To do:
Go through the entries below and print, exactly, the lines starting at the one with "-> ConcreteFlyweight 객체는" and ending at the one with "-> Flyweight 인터페이스는", keeping both ends and no others.
[Opening Task material section]
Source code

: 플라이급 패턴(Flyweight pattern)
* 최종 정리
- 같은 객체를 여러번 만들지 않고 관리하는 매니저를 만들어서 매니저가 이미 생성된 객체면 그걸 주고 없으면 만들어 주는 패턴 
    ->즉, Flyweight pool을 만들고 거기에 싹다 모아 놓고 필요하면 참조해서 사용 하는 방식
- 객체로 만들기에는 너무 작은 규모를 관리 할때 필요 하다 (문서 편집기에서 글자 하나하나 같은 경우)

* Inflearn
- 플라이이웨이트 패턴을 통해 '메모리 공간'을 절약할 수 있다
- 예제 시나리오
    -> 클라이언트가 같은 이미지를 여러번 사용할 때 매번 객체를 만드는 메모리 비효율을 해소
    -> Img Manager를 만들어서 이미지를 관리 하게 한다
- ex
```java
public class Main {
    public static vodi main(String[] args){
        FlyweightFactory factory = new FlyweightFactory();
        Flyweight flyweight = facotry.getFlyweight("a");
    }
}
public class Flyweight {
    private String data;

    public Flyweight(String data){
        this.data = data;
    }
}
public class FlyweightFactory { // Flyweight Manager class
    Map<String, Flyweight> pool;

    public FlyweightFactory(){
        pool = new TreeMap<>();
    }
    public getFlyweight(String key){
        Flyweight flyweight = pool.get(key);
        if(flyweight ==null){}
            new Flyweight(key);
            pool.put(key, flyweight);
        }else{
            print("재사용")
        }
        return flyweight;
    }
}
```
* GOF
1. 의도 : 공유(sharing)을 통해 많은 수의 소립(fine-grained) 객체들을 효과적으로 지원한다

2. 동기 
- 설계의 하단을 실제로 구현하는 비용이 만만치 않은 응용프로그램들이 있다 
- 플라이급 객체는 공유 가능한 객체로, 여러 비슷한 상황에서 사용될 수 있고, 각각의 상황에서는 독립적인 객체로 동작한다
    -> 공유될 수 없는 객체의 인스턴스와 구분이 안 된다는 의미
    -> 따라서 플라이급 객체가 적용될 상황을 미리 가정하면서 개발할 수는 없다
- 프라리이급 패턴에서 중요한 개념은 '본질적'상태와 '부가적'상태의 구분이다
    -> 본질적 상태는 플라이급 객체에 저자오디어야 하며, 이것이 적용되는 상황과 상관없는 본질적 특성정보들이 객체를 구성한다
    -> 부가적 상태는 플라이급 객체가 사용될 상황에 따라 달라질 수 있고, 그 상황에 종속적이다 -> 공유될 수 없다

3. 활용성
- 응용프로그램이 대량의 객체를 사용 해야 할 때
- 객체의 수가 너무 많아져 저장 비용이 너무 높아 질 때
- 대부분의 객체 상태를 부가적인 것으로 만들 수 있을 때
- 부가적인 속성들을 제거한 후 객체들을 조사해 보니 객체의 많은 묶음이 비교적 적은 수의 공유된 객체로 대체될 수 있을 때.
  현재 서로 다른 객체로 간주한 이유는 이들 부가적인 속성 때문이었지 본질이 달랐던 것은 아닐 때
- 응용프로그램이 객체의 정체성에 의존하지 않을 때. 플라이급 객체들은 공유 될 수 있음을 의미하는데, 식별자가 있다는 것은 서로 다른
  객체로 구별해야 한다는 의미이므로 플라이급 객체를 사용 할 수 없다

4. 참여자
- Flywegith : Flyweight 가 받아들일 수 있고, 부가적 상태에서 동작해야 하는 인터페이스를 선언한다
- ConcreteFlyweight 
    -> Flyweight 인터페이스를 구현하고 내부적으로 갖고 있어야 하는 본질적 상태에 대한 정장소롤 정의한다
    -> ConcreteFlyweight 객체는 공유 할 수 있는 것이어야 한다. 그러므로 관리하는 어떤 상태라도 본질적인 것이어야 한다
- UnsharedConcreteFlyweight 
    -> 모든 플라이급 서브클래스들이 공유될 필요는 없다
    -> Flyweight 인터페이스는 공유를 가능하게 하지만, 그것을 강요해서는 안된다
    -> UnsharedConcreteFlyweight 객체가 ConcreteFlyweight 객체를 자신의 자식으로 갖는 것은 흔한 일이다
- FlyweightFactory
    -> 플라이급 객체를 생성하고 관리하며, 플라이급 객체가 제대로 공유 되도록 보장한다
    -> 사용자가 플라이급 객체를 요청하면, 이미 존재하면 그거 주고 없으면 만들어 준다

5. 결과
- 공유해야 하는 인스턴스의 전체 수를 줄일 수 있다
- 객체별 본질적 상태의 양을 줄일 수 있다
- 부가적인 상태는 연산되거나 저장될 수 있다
[Closing Task material section]
Result below:
    -> ConcreteFlyweight 객체는 공유 할 수 있는 것이어야 한다. 그러므로 관리하는 어떤 상태라도 본질적인 것이어야 한다
- UnsharedConcreteFlyweight 
    -> 모든 플라이급 서브클래스들이 공유될 필요는 없다
    -> Flyweight 인터페이스는 공유를 가능하게 하지만, 그것을 강요해서는 안된다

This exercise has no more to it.